To use poetry, install it, and navigate to your project folder within the command line. Then run poetry init
. This will create a (human-readable) pyproject.toml
file that lists the packages needed for your project. It will also create a virtual Python environment just for your project.
To add and install packages, the command is poetry add package-name
. As you add packages, you will see that pyproject.toml
automatically becomes populated with what you installed. Here’s an excerpt of a typical pyproject.toml
file designed for reproducibility:
[tool.poetry.dependencies]
python = "3.7.1"
click = "8.0.1"
rich = "10.9.0"
pandas = "1.3.2"
Pygments = "2.10.0"
typeguard = "2.12.1"
The first line here says that this runs on Python 3.7.1.
A second file, poetry.lock
, is also created. This “locks” down the dependencies of your packages. It’s also human-readable, just not very compelling. Visual Studio Code will happily open both types of file.
Where poetry really shines is when you send someone else the project. They receive all the files for your project, including the automatically generated pyproject.toml
and poetry.lock
files. Then, all they need is to have the right version of Python installed, navigate to the project folder in the command line, and enter poetry install
. This will install all of the packages needed to run the code!
Note that, if you want to use the virtual environment to run scripts or tools installed using poetry add
, you will need to use poetry run command-name
rather than the usual command-name
. For example, if you have a script analysis.py
, you would call it with poetry run Python analysis.py
. You can also open a command line within the virtual environment using poetry shell
.
Although poetry is geared towards developers who are creating Python packages, it’s fast becoming the best go-to option for reproducible Python environments. When using poetry for reproducible research, you’re likely to want to pin to specific versions of all packages.
Semi-reproducible Environments with Anaconda#
Anaconda is a package and environment manager that supports Python and R. It’s very much geared toward data science, and has been around for a while. (This book uses it for its reproducible environment.)
Note that Anaconda provides pre-built package binaries. This is especially useful on some systems where compiling packages is a nuisance (yes, it’s Windows being difficult again). For this reason, and some others to do with guarantees around package quality, Anaconda is a popular choice for corporate coding setups.
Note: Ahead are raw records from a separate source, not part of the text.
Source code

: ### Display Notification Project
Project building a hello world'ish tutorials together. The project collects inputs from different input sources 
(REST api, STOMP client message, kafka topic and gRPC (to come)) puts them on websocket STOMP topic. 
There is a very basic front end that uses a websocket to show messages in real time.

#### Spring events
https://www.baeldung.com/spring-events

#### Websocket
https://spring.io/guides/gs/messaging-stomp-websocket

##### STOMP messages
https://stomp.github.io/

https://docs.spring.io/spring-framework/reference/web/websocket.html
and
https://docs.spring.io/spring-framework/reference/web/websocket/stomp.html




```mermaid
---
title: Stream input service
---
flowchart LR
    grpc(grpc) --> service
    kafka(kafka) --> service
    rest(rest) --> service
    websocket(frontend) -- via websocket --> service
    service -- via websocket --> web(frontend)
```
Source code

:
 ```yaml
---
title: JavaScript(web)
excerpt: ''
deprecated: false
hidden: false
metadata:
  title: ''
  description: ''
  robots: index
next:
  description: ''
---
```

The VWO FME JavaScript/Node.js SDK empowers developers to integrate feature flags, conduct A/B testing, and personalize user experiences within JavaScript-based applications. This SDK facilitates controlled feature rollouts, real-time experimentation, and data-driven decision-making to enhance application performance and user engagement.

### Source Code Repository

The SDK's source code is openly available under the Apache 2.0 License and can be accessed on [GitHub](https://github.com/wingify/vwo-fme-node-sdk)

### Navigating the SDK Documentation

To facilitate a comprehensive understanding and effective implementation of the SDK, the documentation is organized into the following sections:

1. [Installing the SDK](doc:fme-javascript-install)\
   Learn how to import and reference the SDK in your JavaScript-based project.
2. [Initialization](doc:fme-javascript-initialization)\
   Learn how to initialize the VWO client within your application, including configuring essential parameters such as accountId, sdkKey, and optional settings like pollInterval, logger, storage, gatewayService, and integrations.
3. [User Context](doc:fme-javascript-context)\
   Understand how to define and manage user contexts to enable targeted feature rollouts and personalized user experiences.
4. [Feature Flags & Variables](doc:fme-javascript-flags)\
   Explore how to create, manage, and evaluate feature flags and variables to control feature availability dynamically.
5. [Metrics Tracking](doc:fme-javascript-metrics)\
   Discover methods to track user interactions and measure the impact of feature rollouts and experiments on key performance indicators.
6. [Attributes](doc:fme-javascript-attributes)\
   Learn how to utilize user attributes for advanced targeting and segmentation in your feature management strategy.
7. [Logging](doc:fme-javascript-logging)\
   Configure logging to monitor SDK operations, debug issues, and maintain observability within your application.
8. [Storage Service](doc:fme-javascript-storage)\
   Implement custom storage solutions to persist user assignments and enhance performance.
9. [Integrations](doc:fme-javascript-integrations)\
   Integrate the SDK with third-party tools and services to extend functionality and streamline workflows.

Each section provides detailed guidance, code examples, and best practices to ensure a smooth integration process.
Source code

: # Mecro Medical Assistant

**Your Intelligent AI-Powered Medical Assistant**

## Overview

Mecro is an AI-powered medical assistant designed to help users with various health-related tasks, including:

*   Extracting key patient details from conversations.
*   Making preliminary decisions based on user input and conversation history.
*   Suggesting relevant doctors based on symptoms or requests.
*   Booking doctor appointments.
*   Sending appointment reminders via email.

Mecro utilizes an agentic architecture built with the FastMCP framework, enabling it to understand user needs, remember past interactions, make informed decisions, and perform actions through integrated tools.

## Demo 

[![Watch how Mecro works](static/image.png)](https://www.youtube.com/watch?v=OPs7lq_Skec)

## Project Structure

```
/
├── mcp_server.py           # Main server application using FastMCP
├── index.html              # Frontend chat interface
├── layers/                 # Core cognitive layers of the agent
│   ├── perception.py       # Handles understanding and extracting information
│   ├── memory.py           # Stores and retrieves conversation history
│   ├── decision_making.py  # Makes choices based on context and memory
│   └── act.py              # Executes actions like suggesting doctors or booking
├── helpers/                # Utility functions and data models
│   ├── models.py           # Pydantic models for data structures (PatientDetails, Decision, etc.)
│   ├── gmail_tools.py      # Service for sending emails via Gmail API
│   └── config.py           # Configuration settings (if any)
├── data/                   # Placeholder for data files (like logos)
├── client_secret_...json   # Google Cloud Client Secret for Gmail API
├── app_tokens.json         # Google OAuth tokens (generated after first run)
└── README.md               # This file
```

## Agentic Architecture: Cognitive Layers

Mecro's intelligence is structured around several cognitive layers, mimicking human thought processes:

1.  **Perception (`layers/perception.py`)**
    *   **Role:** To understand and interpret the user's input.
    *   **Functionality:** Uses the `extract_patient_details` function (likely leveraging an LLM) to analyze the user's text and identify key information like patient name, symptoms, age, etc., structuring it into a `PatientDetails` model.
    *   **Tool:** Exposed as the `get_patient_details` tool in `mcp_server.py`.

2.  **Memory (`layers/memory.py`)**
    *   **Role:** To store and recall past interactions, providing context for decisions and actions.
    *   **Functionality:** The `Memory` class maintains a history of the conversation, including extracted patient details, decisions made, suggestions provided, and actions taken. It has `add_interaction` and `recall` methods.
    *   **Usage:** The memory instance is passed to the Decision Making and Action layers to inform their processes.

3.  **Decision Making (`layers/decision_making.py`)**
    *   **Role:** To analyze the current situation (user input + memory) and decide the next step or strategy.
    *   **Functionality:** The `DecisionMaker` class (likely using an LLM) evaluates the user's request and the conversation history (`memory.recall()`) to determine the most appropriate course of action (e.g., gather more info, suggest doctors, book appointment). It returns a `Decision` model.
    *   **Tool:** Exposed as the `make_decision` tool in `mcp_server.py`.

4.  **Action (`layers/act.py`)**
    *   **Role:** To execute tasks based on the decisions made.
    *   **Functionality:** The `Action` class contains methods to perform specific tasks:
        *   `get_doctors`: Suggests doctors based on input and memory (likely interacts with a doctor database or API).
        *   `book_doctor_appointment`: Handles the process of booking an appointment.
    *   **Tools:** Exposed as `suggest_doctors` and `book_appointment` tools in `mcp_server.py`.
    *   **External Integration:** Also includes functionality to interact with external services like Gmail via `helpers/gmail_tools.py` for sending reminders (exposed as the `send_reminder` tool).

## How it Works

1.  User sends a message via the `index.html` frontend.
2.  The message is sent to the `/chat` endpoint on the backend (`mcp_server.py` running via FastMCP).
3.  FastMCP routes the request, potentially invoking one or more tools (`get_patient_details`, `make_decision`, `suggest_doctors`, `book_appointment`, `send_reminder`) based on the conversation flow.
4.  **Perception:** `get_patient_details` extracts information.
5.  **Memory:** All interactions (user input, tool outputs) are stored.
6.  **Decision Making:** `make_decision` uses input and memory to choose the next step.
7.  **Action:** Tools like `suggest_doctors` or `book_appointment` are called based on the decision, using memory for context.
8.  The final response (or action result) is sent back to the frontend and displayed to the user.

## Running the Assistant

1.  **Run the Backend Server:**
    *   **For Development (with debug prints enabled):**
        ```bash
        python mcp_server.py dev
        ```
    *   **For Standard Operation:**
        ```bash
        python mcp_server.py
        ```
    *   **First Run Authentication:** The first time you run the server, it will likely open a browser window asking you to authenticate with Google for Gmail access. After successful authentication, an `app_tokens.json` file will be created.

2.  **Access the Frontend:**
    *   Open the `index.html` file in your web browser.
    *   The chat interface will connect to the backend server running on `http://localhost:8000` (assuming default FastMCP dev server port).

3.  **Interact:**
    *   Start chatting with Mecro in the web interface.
However, that doesn’t mean it’s a good choice. It has some serious failings when it comes to reproducibility, which we’ll get to.
Before we talk about reproducibility, we’re going to look at creating conda environments from a file. While creating environments from a file isn’t sufficient alone for reproducibility, it is necessary, and it’s useful to know about in any case.
Anaconda and Python environments
This section outlines a really powerful and useful feature of Anaconda that doesn’t quite get us to full reproducibility.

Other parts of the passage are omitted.